Church is a living web of relationships between God and his people to which we're all connected. A spider web can't stand if there's only one string. It'll just blow away in the wind. Each strand is distinct from the next but all the strands rely upon each other to make a cohesive whole. My relationship with God supports your relationship with God and vice versa. Church forms the center connecting point of that web, the place where we're closest together. It's comprised of all of us without being owned by any of us. Relationships can't be possessed in the same way that physical things can.
The church does have physical elements, of course. But those physical things are there to serve the relationships, not vice versa. This is where the "old school" perception of church gets backwards. Once upon a time people assumed we were all there to serve the church, particularly the building. Keeping up appearances and getting the color of the carpet right were BIG DEALS. In reality the building only exists because it's hard to gather and worship when you're getting snowed on. The carpet's there to keep our feet cushy. Tables and pictures and kitchen utensils are meant to be moved based on the needs of the ministry. None of them matter as entities unto themselves. Their use determines their value. "Owning" them (in the sense of freezing them in place) destroys them.
Another handy tip to avoid the bad connotations of ownership: Ask how many times you hear "YES" in your church. Churches that are owned in the bad way hear the constant refrain of "NO". No, we can't do that. No, don't touch those. No, we do it this way here. No, things will fall apart if we try. No, nobody cares about that. No, we need to do this instead. Churches that live out mission resound with "YES". Yes, let's try it! Yes, that could be valuable. Yes, go ahead and move those around. Yes, your voice matters to us. Yes, you have something to contribute!
Churches that do this well don't even need to hear that many "Yes" answers. People just go ahead and do! Decisions aren't regulated by a bureaucracy or a small cadre of insiders whose approval you need (and seldom get). Decisions are made at the ground level by the people actually doing the work. Everybody else learns, celebrates, and follows. The church gets bigger every time a different person leads us in a new direction. People experiencing the good kind of ownership are not only free, but eager, to take us on those journeys.

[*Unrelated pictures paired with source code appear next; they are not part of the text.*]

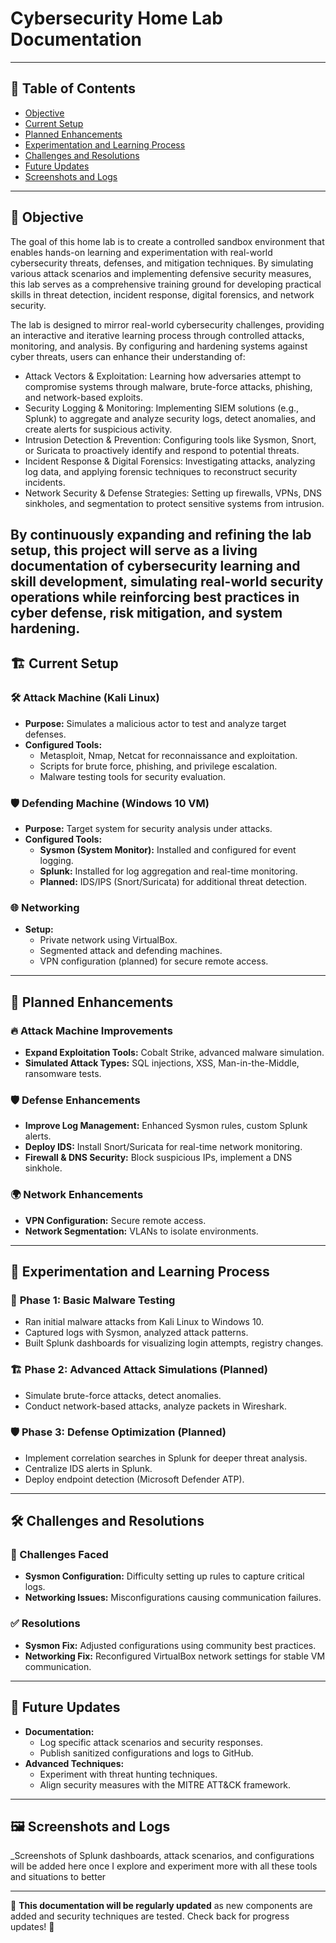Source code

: # Cybersecurity Home Lab Documentation

---

## 📌 Table of Contents
- [Objective](#objective)
- [Current Setup](#current-setup)
- [Planned Enhancements](#planned-enhancements)
- [Experimentation and Learning Process](#experimentation-and-learning-process)
- [Challenges and Resolutions](#challenges-and-resolutions)
- [Future Updates](#future-updates)
- [Screenshots and Logs](#screenshots-and-logs)

---

## 🎯 Objective
The goal of this home lab is to create a controlled sandbox environment that enables hands-on learning and experimentation with real-world cybersecurity threats, defenses, and mitigation techniques. By simulating various attack scenarios and implementing defensive security measures, this lab serves as a comprehensive training ground for developing practical skills in threat detection, incident response, digital forensics, and network security.

The lab is designed to mirror real-world cybersecurity challenges, providing an interactive and iterative learning process through controlled attacks, monitoring, and analysis. By configuring and hardening systems against cyber threats, users can enhance their understanding of:

- Attack Vectors & Exploitation: Learning how adversaries attempt to compromise systems through malware, brute-force attacks, phishing, and network-based exploits.
- Security Logging & Monitoring: Implementing SIEM solutions (e.g., Splunk) to aggregate and analyze security logs, detect anomalies, and create alerts for suspicious activity.
- Intrusion Detection & Prevention: Configuring tools like Sysmon, Snort, or Suricata to proactively identify and respond to potential threats.
- Incident Response & Digital Forensics: Investigating attacks, analyzing log data, and applying forensic techniques to reconstruct security incidents.
- Network Security & Defense Strategies: Setting up firewalls, VPNs, DNS sinkholes, and segmentation to protect sensitive systems from intrusion.

By continuously expanding and refining the lab setup, this project will serve as a living documentation of cybersecurity learning and skill development, simulating real-world security operations while reinforcing best practices in cyber defense, risk mitigation, and system hardening.
---

## 🏗️ Current Setup

### 🛠️ Attack Machine (Kali Linux)
- **Purpose:** Simulates a malicious actor to test and analyze target defenses.
- **Configured Tools:**
  - Metasploit, Nmap, Netcat for reconnaissance and exploitation.
  - Scripts for brute force, phishing, and privilege escalation.
  - Malware testing tools for security evaluation.

### 🛡️ Defending Machine (Windows 10 VM)
- **Purpose:** Target system for security analysis under attacks.
- **Configured Tools:**
  - **Sysmon (System Monitor):** Installed and configured for event logging.
  - **Splunk:** Installed for log aggregation and real-time monitoring.
  - **Planned:** IDS/IPS (Snort/Suricata) for additional threat detection.

### 🌐 Networking
- **Setup:**
  - Private network using VirtualBox.
  - Segmented attack and defending machines.
  - VPN configuration (planned) for secure remote access.

---

## 🚀 Planned Enhancements

### 🔥 Attack Machine Improvements
- **Expand Exploitation Tools:** Cobalt Strike, advanced malware simulation.
- **Simulated Attack Types:** SQL injections, XSS, Man-in-the-Middle, ransomware tests.

### 🛡️ Defense Enhancements
- **Improve Log Management:** Enhanced Sysmon rules, custom Splunk alerts.
- **Deploy IDS:** Install Snort/Suricata for real-time network monitoring.
- **Firewall & DNS Security:** Block suspicious IPs, implement a DNS sinkhole.

### 🌍 Network Enhancements
- **VPN Configuration:** Secure remote access.
- **Network Segmentation:** VLANs to isolate environments.

---

## 🔬 Experimentation and Learning Process

### 📌 **Phase 1: Basic Malware Testing**
- Ran initial malware attacks from Kali Linux to Windows 10.
- Captured logs with Sysmon, analyzed attack patterns.
- Built Splunk dashboards for visualizing login attempts, registry changes.

### 🏗️ **Phase 2: Advanced Attack Simulations (Planned)**
- Simulate brute-force attacks, detect anomalies.
- Conduct network-based attacks, analyze packets in Wireshark.

### 🛡️ **Phase 3: Defense Optimization (Planned)**
- Implement correlation searches in Splunk for deeper threat analysis.
- Centralize IDS alerts in Splunk.
- Deploy endpoint detection (Microsoft Defender ATP).

---

## 🛠️ Challenges and Resolutions

### 🚧 Challenges Faced
- **Sysmon Configuration:** Difficulty setting up rules to capture critical logs.
- **Networking Issues:** Misconfigurations causing communication failures.

### ✅ Resolutions
- **Sysmon Fix:** Adjusted configurations using community best practices.
- **Networking Fix:** Reconfigured VirtualBox network settings for stable VM communication.

---

## 📌 Future Updates
- **Documentation:**
  - Log specific attack scenarios and security responses.
  - Publish sanitized configurations and logs to GitHub.
- **Advanced Techniques:**
  - Experiment with threat hunting techniques.
  - Align security measures with the MITRE ATT&CK framework.

---

## 🖼️ Screenshots and Logs
_Screenshots of Splunk dashboards, attack scenarios, and configurations will be added here once I explore and experiment more with all these tools and situations to better

---

🔄 **This documentation will be regularly updated** as new components are added and security techniques are tested. Check back for progress updates! 🚀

Beware of phrases like "good member". Beware of the instinct to introduce yourself by sharing how long you've been a member. In fact have a healthy suspicion of the concept of membership in general. Dividing people is a covert way to establish (bad) ownership. Watch how you create "us" and "them" groups in your church. Tenure, gender, age, ethnicity, background, economic status, profession, political persuasion, beliefs...any criterion you use to separate out others makes you the owner by default.
Pay attention to your response when you disagree with something that people say or do, when you get annoyed or offended. The bad, fearful sense of ownership makes you insist upon your own way and sends you scrambling to justify all the reasons you should get it. "I've been here longer, invested more, understood God's teachings the right way!" The good sense of ownership simply acknowledges that you're walking on a different portion of the web than somebody else seems to be. But unless your string is anchored to a point on the other side of center the web's going to fall apart. Besides, there's plenty of room in the middle to gather together anyway.
Gauge how you feel when something changes. Huge changes require discussion and thought. But a different hymn every once in a while, switching liturgies every now and then, the tables moving in the fellowship hall, a fork placed in the "wrong" drawer, or somebody else sitting in "your" pew? Those won't rattle you unless you're assuming that the church is yours and not anybody else's.
During the synod assembly I attended a workshop on stewardship. We explored the definition of the word "steward". Originally the steward took care of the kingdom in the king's name without owning the kingdom himself. Nowadays nobody wants to be a steward because everybody thinks they're a king. The modern world allows us to draw our life circles so small that we've lost our sense of interdependence and thus the need to communicate with anyone outside of our personal kingdom. God's Kingdom is infinite, eternal, and beyond the control of any of us. Nobody can contain or own it. The church is supposed to be the reflection of that Kingdom on earth. It ceases to be that the moment it's owned by anyone, trading in its eternal significance for cheap control, agreement, ease, and compromise with sin and culture. That's not a good trade.
In the end, the most faithful measure of the quality of your ownership is the feeling you get when you hear the phrase "my church". Does your heart fill with love, gratitude, and excitement when you utter those words or does it evoke fear and territorial instincts? One way will leave you feeling that other people are always messing up your church. The other understands that your church can't be messed up, that each new pathway only leads you to a more comprehensive expression of God's love.